• Task to complete: Make an exact copy of the listing underneath, skipping each picture.

• The records:
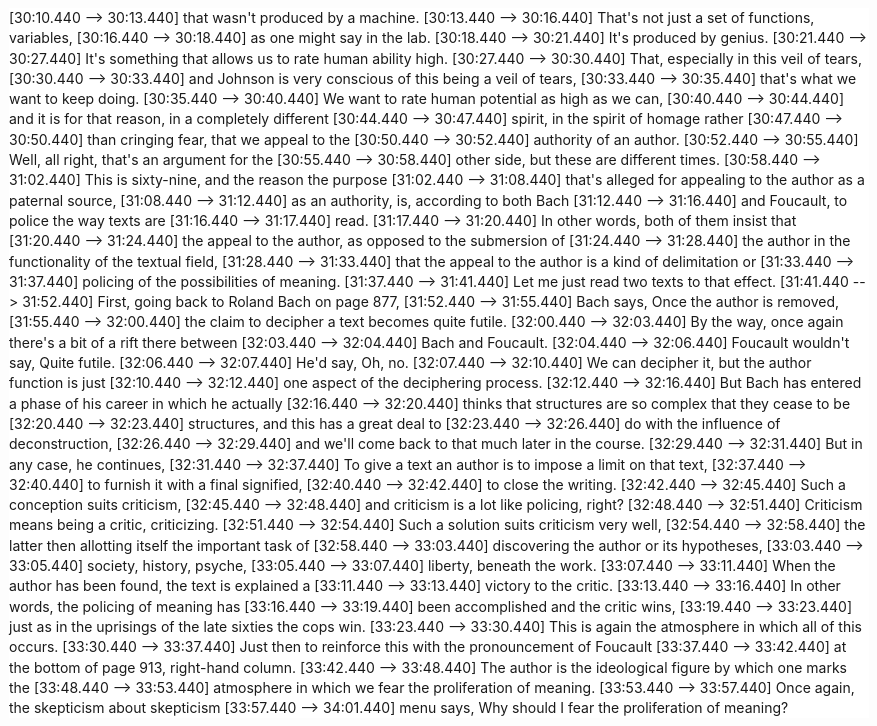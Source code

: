 [30:10.440 --> 30:13.440]  that wasn't produced by a machine.
[30:13.440 --> 30:16.440]  That's not just a set of functions, variables,
[30:16.440 --> 30:18.440]  as one might say in the lab.
[30:18.440 --> 30:21.440]  It's produced by genius.
[30:21.440 --> 30:27.440]  It's something that allows us to rate human ability high.
[30:27.440 --> 30:30.440]  That, especially in this veil of tears,
[30:30.440 --> 30:33.440]  and Johnson is very conscious of this being a veil of tears,
[30:33.440 --> 30:35.440]  that's what we want to keep doing.
[30:35.440 --> 30:40.440]  We want to rate human potential as high as we can,
[30:40.440 --> 30:44.440]  and it is for that reason, in a completely different
[30:44.440 --> 30:47.440]  spirit, in the spirit of homage rather
[30:47.440 --> 30:50.440]  than cringing fear, that we appeal to the
[30:50.440 --> 30:52.440]  authority of an author.
[30:52.440 --> 30:55.440]  Well, all right, that's an argument for the
[30:55.440 --> 30:58.440]  other side, but these are different times.
[30:58.440 --> 31:02.440]  This is sixty-nine, and the reason the purpose
[31:02.440 --> 31:08.440]  that's alleged for appealing to the author as a paternal source,
[31:08.440 --> 31:12.440]  as an authority, is, according to both Bach
[31:12.440 --> 31:16.440]  and Foucault, to police the way texts are
[31:16.440 --> 31:17.440]  read.
[31:17.440 --> 31:20.440]  In other words, both of them insist that
[31:20.440 --> 31:24.440]  the appeal to the author, as opposed to the submersion of
[31:24.440 --> 31:28.440]  the author in the functionality of the textual field,
[31:28.440 --> 31:33.440]  that the appeal to the author is a kind of delimitation or
[31:33.440 --> 31:37.440]  policing of the possibilities of meaning.
[31:37.440 --> 31:41.440]  Let me just read two texts to that effect.
[31:41.440 --> 31:52.440]  First, going back to Roland Bach on page 877,
[31:52.440 --> 31:55.440]  Bach says, Once the author is removed,
[31:55.440 --> 32:00.440]  the claim to decipher a text becomes quite futile.
[32:00.440 --> 32:03.440]  By the way, once again there's a bit of a rift there between
[32:03.440 --> 32:04.440]  Bach and Foucault.
[32:04.440 --> 32:06.440]  Foucault wouldn't say, Quite futile.
[32:06.440 --> 32:07.440]  He'd say, Oh, no.
[32:07.440 --> 32:10.440]  We can decipher it, but the author function is just
[32:10.440 --> 32:12.440]  one aspect of the deciphering process.
[32:12.440 --> 32:16.440]  But Bach has entered a phase of his career in which he actually
[32:16.440 --> 32:20.440]  thinks that structures are so complex that they cease to be
[32:20.440 --> 32:23.440]  structures, and this has a great deal to
[32:23.440 --> 32:26.440]  do with the influence of deconstruction,
[32:26.440 --> 32:29.440]  and we'll come back to that much later in the course.
[32:29.440 --> 32:31.440]  But in any case, he continues,
[32:31.440 --> 32:37.440]  To give a text an author is to impose a limit on that text,
[32:37.440 --> 32:40.440]  to furnish it with a final signified,
[32:40.440 --> 32:42.440]  to close the writing.
[32:42.440 --> 32:45.440]  Such a conception suits criticism,
[32:45.440 --> 32:48.440]  and criticism is a lot like policing, right?
[32:48.440 --> 32:51.440]  Criticism means being a critic, criticizing.
[32:51.440 --> 32:54.440]  Such a solution suits criticism very well,
[32:54.440 --> 32:58.440]  the latter then allotting itself the important task of
[32:58.440 --> 33:03.440]  discovering the author or its hypotheses,
[33:03.440 --> 33:05.440]  society, history, psyche,
[33:05.440 --> 33:07.440]  liberty, beneath the work.
[33:07.440 --> 33:11.440]  When the author has been found, the text is explained a
[33:11.440 --> 33:13.440]  victory to the critic.
[33:13.440 --> 33:16.440]  In other words, the policing of meaning has
[33:16.440 --> 33:19.440]  been accomplished and the critic wins,
[33:19.440 --> 33:23.440]  just as in the uprisings of the late sixties the cops win.
[33:23.440 --> 33:30.440]  This is again the atmosphere in which all of this occurs.
[33:30.440 --> 33:37.440]  Just then to reinforce this with the pronouncement of Foucault
[33:37.440 --> 33:42.440]  at the bottom of page 913, right-hand column.
[33:42.440 --> 33:48.440]  The author is the ideological figure by which one marks the
[33:48.440 --> 33:53.440]  atmosphere in which we fear the proliferation of meaning.
[33:53.440 --> 33:57.440]  Once again, the skepticism about skepticism
[33:57.440 --> 34:01.440]  menu says, Why should I fear the proliferation of meaning?

[^1]: Anlayamadim
[^2]: a disturbance of motion, course, arrangement, or state of equilibrium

• Written solution:
Source code

: [30:10.440 --> 30:13.440]  that wasn't produced by a machine.
[30:13.440 --> 30:16.440]  That's not just a set of functions, variables,
[30:16.440 --> 30:18.440]  as one might say in the lab.
[30:18.440 --> 30:21.440]  It's produced by genius.
[30:21.440 --> 30:27.440]  It's something that allows us to rate human ability high.
[30:27.440 --> 30:30.440]  That, especially in this veil of tears,
[30:30.440 --> 30:33.440]  and Johnson is very conscious of this being a veil of tears,
[30:33.440 --> 30:35.440]  that's what we want to keep doing.
[30:35.440 --> 30:40.440]  We want to rate human potential as high as we can,
[30:40.440 --> 30:44.440]  and it is for that reason, in a completely different
[30:44.440 --> 30:47.440]  spirit, in the spirit of homage rather
[30:47.440 --> 30:50.440]  than cringing fear, that we appeal to the
[30:50.440 --> 30:52.440]  authority of an author.
[30:52.440 --> 30:55.440]  Well, all right, that's an argument for the
[30:55.440 --> 30:58.440]  other side, but these are different times.
[30:58.440 --> 31:02.440]  This is sixty-nine, and the reason the purpose
[31:02.440 --> 31:08.440]  that's alleged for appealing to the author as a paternal source,
[31:08.440 --> 31:12.440]  as an authority, is, according to both Bach
[31:12.440 --> 31:16.440]  and Foucault, to police the way texts are
[31:16.440 --> 31:17.440]  read.
[31:17.440 --> 31:20.440]  In other words, both of them insist that
[31:20.440 --> 31:24.440]  the appeal to the author, as opposed to the submersion of
[31:24.440 --> 31:28.440]  the author in the functionality of the textual field,
[31:28.440 --> 31:33.440]  that the appeal to the author is a kind of delimitation or
[31:33.440 --> 31:37.440]  policing of the possibilities of meaning.
[31:37.440 --> 31:41.440]  Let me just read two texts to that effect.
[31:41.440 --> 31:52.440]  First, going back to Roland Bach on page 877,
[31:52.440 --> 31:55.440]  Bach says, Once the author is removed,
[31:55.440 --> 32:00.440]  the claim to decipher a text becomes quite futile.
[32:00.440 --> 32:03.440]  By the way, once again there's a bit of a rift there between
[32:03.440 --> 32:04.440]  Bach and Foucault.
[32:04.440 --> 32:06.440]  Foucault wouldn't say, Quite futile.
[32:06.440 --> 32:07.440]  He'd say, Oh, no.
[32:07.440 --> 32:10.440]  We can decipher it, but the author function is just
[32:10.440 --> 32:12.440]  one aspect of the deciphering process.
[32:12.440 --> 32:16.440]  But Bach has entered a phase of his career in which he actually
[32:16.440 --> 32:20.440]  thinks that structures are so complex that they cease to be
[32:20.440 --> 32:23.440]  structures, and this has a great deal to
[32:23.440 --> 32:26.440]  do with the influence of deconstruction,
[32:26.440 --> 32:29.440]  and we'll come back to that much later in the course.
[32:29.440 --> 32:31.440]  But in any case, he continues,
[32:31.440 --> 32:37.440]  To give a text an author is to impose a limit on that text,
[32:37.440 --> 32:40.440]  to furnish it with a final signified,
[32:40.440 --> 32:42.440]  to close the writing.
[32:42.440 --> 32:45.440]  Such a conception suits criticism,
[32:45.440 --> 32:48.440]  and criticism is a lot like policing, right?
[32:48.440 --> 32:51.440]  Criticism means being a critic, criticizing.
[32:51.440 --> 32:54.440]  Such a solution suits criticism very well,
[32:54.440 --> 32:58.440]  the latter then allotting itself the important task of
[32:58.440 --> 33:03.440]  discovering the author or its hypotheses,
[33:03.440 --> 33:05.440]  society, history, psyche,
[33:05.440 --> 33:07.440]  liberty, beneath the work.
[33:07.440 --> 33:11.440]  When the author has been found, the text is explained a
[33:11.440 --> 33:13.440]  victory to the critic.
[33:13.440 --> 33:16.440]  In other words, the policing of meaning has
[33:16.440 --> 33:19.440]  been accomplished and the critic wins,
[33:19.440 --> 33:23.440]  just as in the uprisings of the late sixties the cops win.
[33:23.440 --> 33:30.440]  This is again the atmosphere in which all of this occurs.
[33:30.440 --> 33:37.440]  Just then to reinforce this with the pronouncement of Foucault
[33:37.440 --> 33:42.440]  at the bottom of page 913, right-hand column.
[33:42.440 --> 33:48.440]  The author is the ideological figure by which one marks the
[33:48.440 --> 33:53.440]  atmosphere in which we fear the proliferation of meaning.
[33:53.440 --> 33:57.440]  Once again, the skepticism about skepticism
[33:57.440 --> 34:01.440]  menu says, Why should I fear the proliferation of meaning?

[^1]: Anlayamadim
[^2]: a disturbance of motion, course, arrangement, or state of equilibrium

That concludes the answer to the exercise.